- **Assignment**
Count every line in the entries below that contains the word "firmware", and give only that number.
++++++++
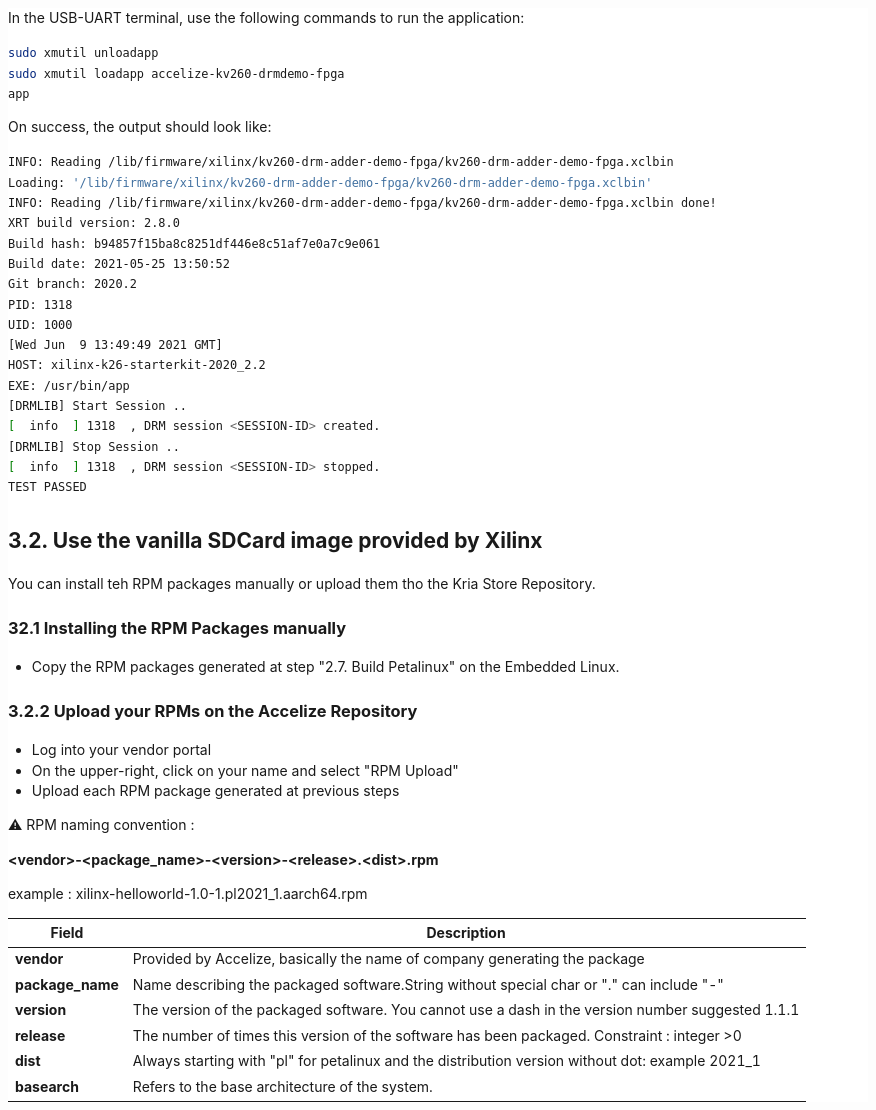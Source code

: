 In the USB-UART terminal, use the following commands to run the application:
```bash
sudo xmutil unloadapp
sudo xmutil loadapp accelize-kv260-drmdemo-fpga
app
```

On success, the output should look like:
```bash
INFO: Reading /lib/firmware/xilinx/kv260-drm-adder-demo-fpga/kv260-drm-adder-demo-fpga.xclbin
Loading: '/lib/firmware/xilinx/kv260-drm-adder-demo-fpga/kv260-drm-adder-demo-fpga.xclbin'
INFO: Reading /lib/firmware/xilinx/kv260-drm-adder-demo-fpga/kv260-drm-adder-demo-fpga.xclbin done!
XRT build version: 2.8.0
Build hash: b94857f15ba8c8251df446e8c51af7e0a7c9e061
Build date: 2021-05-25 13:50:52
Git branch: 2020.2
PID: 1318
UID: 1000
[Wed Jun  9 13:49:49 2021 GMT]
HOST: xilinx-k26-starterkit-2020_2.2
EXE: /usr/bin/app
[DRMLIB] Start Session ..
[  info  ] 1318  , DRM session <SESSION-ID> created.
[DRMLIB] Stop Session ..
[  info  ] 1318  , DRM session <SESSION-ID> stopped.
TEST PASSED
```

## 3.2. Use the vanilla SDCard image provided by Xilinx
You can install teh RPM packages manually or upload them tho the Kria Store Repository.

### 32.1 Installing the RPM Packages manually
+ Copy the RPM packages generated at step "2.7. Build Petalinux" on the Embedded Linux.

### 3.2.2 Upload your RPMs on the Accelize Repository
+ Log into your vendor portal
+ On the upper-right, click on your name and select "RPM Upload"
+ Upload each RPM package generated at previous steps

&#x26a0;&#xfe0f; RPM naming convention :

**\<vendor>-\<package_name>-\<version>-\<release>.\<dist><basearch>.rpm**

example : xilinx-helloworld-1.0-1.pl2021_1.aarch64.rpm

|Field            |Description                                                   |
|-----------------|-------------------------------------------------------|
| **vendor**       | Provided by Accelize, basically the name of company generating the package|
| **package_name** | Name describing the packaged software.String without special char or "." can include "-"|
| **version**      | The version of the packaged software. You cannot use a dash in the version number suggested 1.1.1|
| **release**      | The number of times this version of the software has been packaged. Constraint : integer >0|
| **dist**         | Always starting with "pl" for petalinux and the distribution version without dot: example 2021_1|
| **basearch**     | Refers to the base architecture of the system.|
++++++++
- **Expected answer**
3